A Mateo también le hubiera gustado ser uno de los encerrados, irse al Conservatorio con su saco de dormir y no salir del edificio hasta que aquella estúpida ley fuera retirada, pero sabía que sus padres no verían con buenos ojos que lo hiciera y tampoco él se atrevía a hacerlo, sobre todo porque se habría sentido ridículo durmiendo allí en un rincón cuando nadie le había pedido que lo hiciera y cuando no tenía a nadie con quien hablar, de modo que ahora se iba allí por las tardes, se pasaba unas horas leyendo en el salón de actos o vagando como un fantasma por los pasillos y al caer la noche regresaba a su casa, ebrio de música y de imágenes.
Se sentía orgulloso de poder hablar en primera persona del plural y de decir «lo que nosotros queremos», «nosotros, en el Conservatorio, pensamos», aunque él no formaba parte de nada, ni estaba en ningún grupo, ni hablaba nunca con nadie en las tardes interminables que pasaba en el encierro. Se llevaba algún libro para pasar las largas horas, la partitura de Parsifal, la antología de poemas de Rilke que leía por esa época obsesivamente, se sentaba en la parte de atrás del salón de actos y disfrutaba del estimulante ambiente revolucionario. El salón de actos siempre estaba lleno a medias, porque siempre había algo en el escenario. Los profesores y los alumnos de los cursos superiores ofrecían conciertos, un recital de piano, un cuarteto de cuerda, un recital de clarinete bajo, unas canciones para voz y piano, un quinteto de viento, un pianista enloquecido que tocaba la sonata de Boulez, un catedrático de órgano ofreciendo preludios y fugas de Johann Sebastian, y cuando no había nadie tocando, los cabecillas de la revuelta y los que estaban en partidos políticos o en sindicatos hablaban por el micrófono, se leían comunicados, se informaba de la repercusión en la prensa y de las conversaciones con el ministerio, se creaban comisiones y grupos de trabajo, se pedían voluntarios. Mateo hubiera dado media vida por poder participar, por ser parte de alguno de esos grupos de trabajo, pero la timidez le mantenía pegado a su asiento mirando los tejados de Madrid a través de una de las ventanas abiertas en los gruesos muros medievales del Conservatorio y las palomas blancas y azules planeando sobre las doradas hileras de tejas y pasando las páginas del libro que estaba leyendo, donde las cálidas bestias regresaban al hogar al caer el sol por anchos senderos que envejecen.
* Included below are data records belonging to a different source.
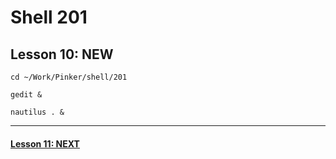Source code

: # Shell 201
## Lesson 10: NEW

`cd ~/Work/Pinker/shell/201`

`gedit &`

`nautilus . &`
___



#### [Lesson 11: NEXT](https://github.com/inkVerb/pinker/blob/master/201-shell/Lesson-11.md)
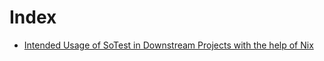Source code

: # Index

- [Intended Usage of SoTest in Downstream Projects with the help of Nix](./nix-sotest-3rd-party/nix-sotest-3rd-party.md)

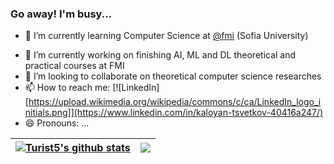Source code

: ### Go away! I'm busy...
- 🌱 I’m currently learning Computer Science at [@fmi](https://github.com/fmi/) (Sofia University)
<!--**KaloyanTs/KaloyanTs** is a ✨ _special_ ✨ repository because its `README.md` (this file) appears on your GitHub profile. -->
- 🔭 I’m currently working on finishing AI, ML and DL theoretical and practical courses at FMI
- 👯 I’m looking to collaborate on theoretical computer science researches
- 📫 How to reach me: [![LinkedIn][https://upload.wikimedia.org/wikipedia/commons/c/ca/LinkedIn_logo_initials.png]](https://www.linkedin.com/in/kaloyan-tsvetkov-40416a247/)
- 😄 Pronouns: ...


| <a href="https://github.com/KaloyanTs"><img align="center" src="https://github-readme-stats.vercel.app/api?username=KaloyanTs&show_icons=true&include_all_commits=true&count_private=true&theme=buefy&hide_border=true" alt="Turist5's github stats" /></a> | <a href="https://github.com/KaloyanTs"><img align="center" src="https://github-readme-stats.vercel.app/api/top-langs/?username=KaloyanTs&theme=buefy&hide_border=true" /></a> |
| ------------- | ------------- |
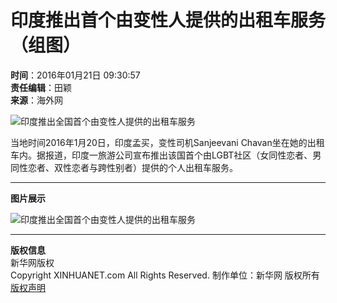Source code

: # 印度推出首个由变性人提供的出租车服务（组图）

**时间**：2016年01月21日 09:30:57  
**责任编辑**：田颖  
**来源**：海外网  

![印度推出全国首个由变性人提供的出租车服务](http://imgs.xinhuanet.com/photo/static/articler.gif)

当地时间2016年1月20日，印度孟买，变性司机Sanjeevani Chavan坐在她的出租车内。据报道，印度一旅游公司宣布推出该国首个由LGBT社区（女同性恋者、男同性恋者、双性恋者与跨性别者）提供的个人出租车服务。  

---

**图片展示**

![印度推出全国首个由变性人提供的出租车服务](http://imgs.xinhuanet.com/photo/static/articler.gif)

---

**版权信息**  
新华网版权  
Copyright XINHUANET.com All Rights Reserved. 制作单位：新华网  版权所有  
[版权声明](http://www.xinhuanet.com/copyright.htm)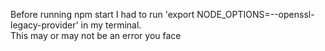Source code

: Before running npm start I had to run 'export NODE_OPTIONS=--openssl-legacy-provider' in my terminal.  
This may or may not be an error you face 
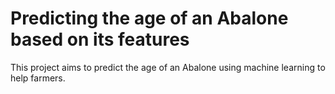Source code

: # Predicting the age of an Abalone based on its features

This project aims to predict the age of an Abalone using machine learning to help farmers. 
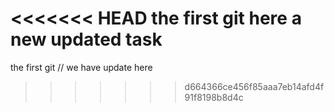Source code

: <<<<<<< HEAD
the first git
here a new updated task 
=======
the first git //
we have update here 
>>>>>>> d664366ce456f85aaa7eb14afd4f91f8198b8d4c
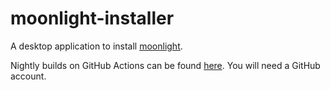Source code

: # moonlight-installer

A desktop application to install [moonlight](https://github.com/moonlight-mod/moonlight).

Nightly builds on GitHub Actions can be found [here](https://github.com/moonlight-mod/moonlight-installer/actions/workflows/tauri.yml). You will need a GitHub account.
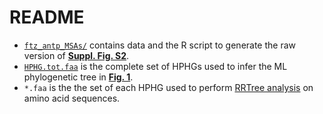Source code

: # README
- <code>[ftz_antp_MSAs/](ftz_antp_MSAs/)</code> contains data and the R script to generate the raw version of **[Suppl. Fig. S2](https://github.com/filonico/branchiopoda_Hox_ParaHox/blob/main/08_figures/suppl_fig_2.JPEG)**.
- <code>[HPHG.tot.faa](HPHG.tot.faa)</code> is the complete set of HPHGs used to infer the ML phylogenetic tree in **[Fig. 1](https://github.com/filonico/branchiopoda_Hox_ParaHox/blob/main/08_figures/figure_1.jpg)**.
- <code>*.faa</code> is the the set of each HPHG used to perform [RRTree analysis](https://github.com/filonico/branchiopoda_Hox_ParaHox/tree/main/05_RRTree) on amino acid sequences.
Era un lugar muy agradable, el auditorio del Conservatorio. Es un lugar que ya no existe, aunque siguen existiendo los muros que lo contenían: la remodelación del edificio para volver a convertirlo en teatro de ópera borró todo el antiguo Conservatorio. El auditorio era un salón muy largo, con capacidad para unas ciento cincuenta personas, con cómodas butacas abatibles y un amplio escenario de maderas bruñidas coronado por un órgano. En la pared de la izquierda había varias puertas dobles, y en la de la derecha una serie de ventanas, también dobles (los muros del Conservatorio tenían más de un metro de grosor), que se abrían a los tejados dorados y a las espadañas de las iglesias de Madrid.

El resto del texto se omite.